On Tuesday, April 23, Detroit Water and Sewerage Department (DWSD) Director Gary Brown joined other national leaders in Washington D.C. to talk about how cities are accelerating lead service line replacement. Detroit stands as a national leader in replacing lead service lines, replacing more than 5,800 lines since the rollout of the initiative in 2018 and is on pace to replace at least 5,000 lines this year alone.

The Great Lakes and St. Lawrence Cities Initiative was proud to attend the White House Water Summit to announce the commitment of Mayor Brandon Johnson of Chicago, IL, Mayor Cavalier Johnson of Milwaukee, WI and Mayor Mike Duggan of Detroit, MI to join the Great Lakes Lead Pipes Partnership.

Through the Great Lakes Lead Pipes Partnership, the Cities Initiative will work with the Great Lakes big cities with the highest lead burdens to expedite lead service line replacement. Specifically, this first-of-its kind partnership will facilitate close, purposeful collaboration among mayors and water utilities to surmount common challenges, highlight emerging best practices and replicate success from city to city.

There are an estimated 9.2 million lead service lines remaining in the United States, per the U.S. Environmental Protection Agency (EPA). A substantial portion of these are in the Great Lakes, with approximately 555,000 lead service lines concentrated in Chicago, Milwaukee and Detroit alone.

“Chicago has more lead service lines than any city in the United States, with many concentrated in neighborhoods that have experienced decades of disinvestment and neglect,” said Mayor Johnson of Chicago. “Through direct exchanges with counterparts in other Great Lakes big cities, the Great Lakes Lead Pipes Partnership will empower Chicago further with proven strategies to reverse these historic trends and accelerate lead service line replacement in the neighborhoods that need it most.”

"Milwaukee is making meaningful strides in expediting lead service line replacement and promoting equity,” said Mayor Johnson of Milwaukee, Co-Chair of the Cities Initiative’s Mayors Commission on Water Equity. “The Great Lakes Lead Pipes Partnership will enable us to showcase this progress across the region, as well as learn new ideas for improving our program from cities facing similar challenges.”

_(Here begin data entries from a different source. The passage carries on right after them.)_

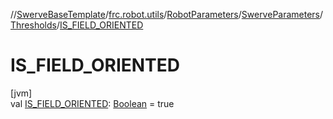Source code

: //[SwerveBaseTemplate](../../../../../index.md)/[frc.robot.utils](../../../index.md)/[RobotParameters](../../index.md)/[SwerveParameters](../index.md)/[Thresholds](index.md)/[IS_FIELD_ORIENTED](-i-s_-f-i-e-l-d_-o-r-i-e-n-t-e-d.md)

# IS_FIELD_ORIENTED

[jvm]\
val [IS_FIELD_ORIENTED](-i-s_-f-i-e-l-d_-o-r-i-e-n-t-e-d.md): [Boolean](https://kotlinlang.org/api/latest/jvm/stdlib/kotlin/-boolean/index.html) = true

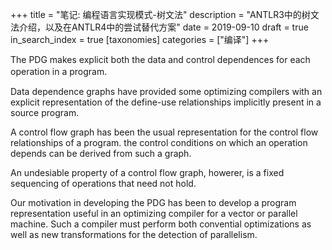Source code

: +++
title = "笔记: 编程语言实现模式-树文法"
description = "ANTLR3中的树文法介绍，以及在ANTLR4中的尝试替代方案"
date = 2019-09-10
draft = true
in_search_index = true
[taxonomies]
categories = ["编译"]
+++

The PDG makes explicit both the data and control dependences for each operation in a program.　

Data dependence graphs have provided some optimizing compilers with an explicit representation of the define-use relationships implicitly present in a source program. 

A control flow graph has been the usual representation for the control flow relationships of a program. the control conditions on which an operation depends can be derived from such a graph.

An undesiable property of a control flow graph, howerer, is a fixed sequencing of operations that need not hold.

Our motivation in developing the PDG has been to develop a program representation useful in an optimizing compiler for a vector or parallel machine. Such a compiler must perform both convential optimizations as well as new transformations for the detection of parallelism.

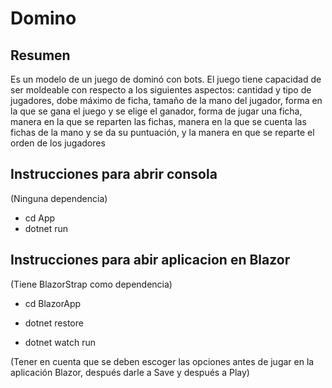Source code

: # Domino

## Resumen

Es un modelo de un juego de dominó con bots. El juego tiene capacidad de ser moldeable con respecto a los siguientes aspectos: cantidad y tipo de jugadores, dobe máximo de ficha, tamaño de la mano del jugador, forma en la que se gana el juego y se elige el ganador, forma de jugar una ficha, manera en la que se reparten las fichas, manera en la que se cuenta las fichas de la mano y se da su puntuación, y la manera en que se reparte el orden de los jugadores

## Instrucciones para abrir consola

(Ninguna dependencia)

- cd App
- dotnet run

## Instrucciones para abir aplicacion en Blazor

(Tiene BlazorStrap como dependencia)

- cd BlazorApp

- dotnet restore

- dotnet watch run

(Tener en cuenta que se deben escoger las opciones antes de jugar en la aplicación Blazor, después darle a Save y después a Play)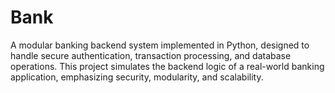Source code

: # Bank
A modular banking backend system implemented in Python, designed to handle secure authentication, transaction processing, and database operations. This project simulates the backend logic of a real-world banking application, emphasizing security, modularity, and scalability.
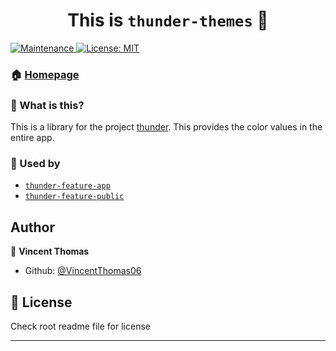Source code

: <h1 align="center">This is <code>thunder-themes</code> 👋</h1>
<p>
  <a href="https://github.com/VincentThomas06/Codebase/graphs/commit-activity" target="_blank">
    <img alt="Maintenance" src="https://img.shields.io/badge/Maintained%3F-yes-green.svg?style=flat-square" />
  </a>
  <a href="https://github.com/VincentThomas06/Codebase/blob/main/LICENSE?style=flat-square" target="_blank">
    <img alt="License: MIT" src="https://img.shields.io/github/license/VincentThomas06/Codebase?style=flat-square" />
  </a>
</p>

### 🏠 [Homepage](https://github.com/VincentThomas06/Codebase#readme)

### 🤔 What is this?
This is a library for the project [thunder](https://github.com/VincentThomas06/Codebase/tree/main/apps/thunder#readme). This provides the color values in the entire app.

### 🔧 Used by
* [`thunder-feature-app`](https://github.com/VincentThomas06/Codebase/tree/main/libs/thunder/feature-app#readme)
* [`thunder-feature-public`](https://github.com/VincentThomas06/Codebase/tree/main/libs/thunder/feature-public#readme)

## Author

👤 **Vincent Thomas**

- Github: [@VincentThomas06](https://github.com/VincentThomas06)

## 📝 License

Check root readme file for license

---
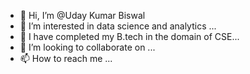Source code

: - 👋 Hi, I’m @Uday Kumar Biswal
- 👀 I’m interested in data science and analytics ...
- 🌱 I have completed my B.tech in the domain of CSE...
- 💞️ I’m looking to collaborate on ...
- 📫 How to reach me ...

<!---
uday0302/uday0302 is a ✨ special ✨ repository because its `README.md` (this file) appears on your GitHub profile.
You can click the Preview link to take a look at your changes.
--->
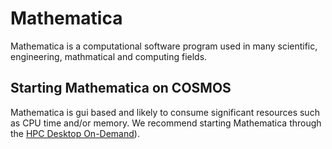 # Mathematica
Mathematica is a computational software program used in many scientific, engineering, mathmatical and computing fields.

## Starting Mathematica on COSMOS
Mathematica is gui based and likely to consume significant resources such as CPU time and/or memory.  We recommend starting Mathematica through the [HPC Desktop On-Demand](../../getting_s/lunarc-hpc-desktop-on-demand/)).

“In Detroit, we increased our contractor capacity and added employee crews to move from replacing 700 lead service lines per year to more than 5,000 this year with no impact on water rates thanks to state and federal funding,” said Mayor Duggan of Detroit. “The combined effort to deliver safe, affordable drinking water is getting the lead out at 200 houses per week. The Great Lakes Lead Pipes Partnership is the ideal coalition to help us sustain this incredible pace and secure additional funding from the federal government to remove 80,000 lead lines as fast as possible.”

Great Lakes big cities are beginning to show tangible progress in implementing faster, more equitable lead service line replacement programs. Chicago was recently awarded a $336 million EPA loan to replace 30,000 lead service lines over three years. Last year, Milwaukee committed to a shortened 20-year replacement timeline and initiated an Equity Prioritization Plan to guide its replacement efforts. Detroit has combined $100 million from a variety of funding sources to replace 15,000 lead service lines in two years in addition to launching a neighborhood-by-neighborhood approach that incorporates socioeconomic indicators. The Great Lakes Lead Pipes Partnership will serve as an important, mayor-led forum to build upon these successes and maintain momentum to reduce the risk of lead exposure via drinking water.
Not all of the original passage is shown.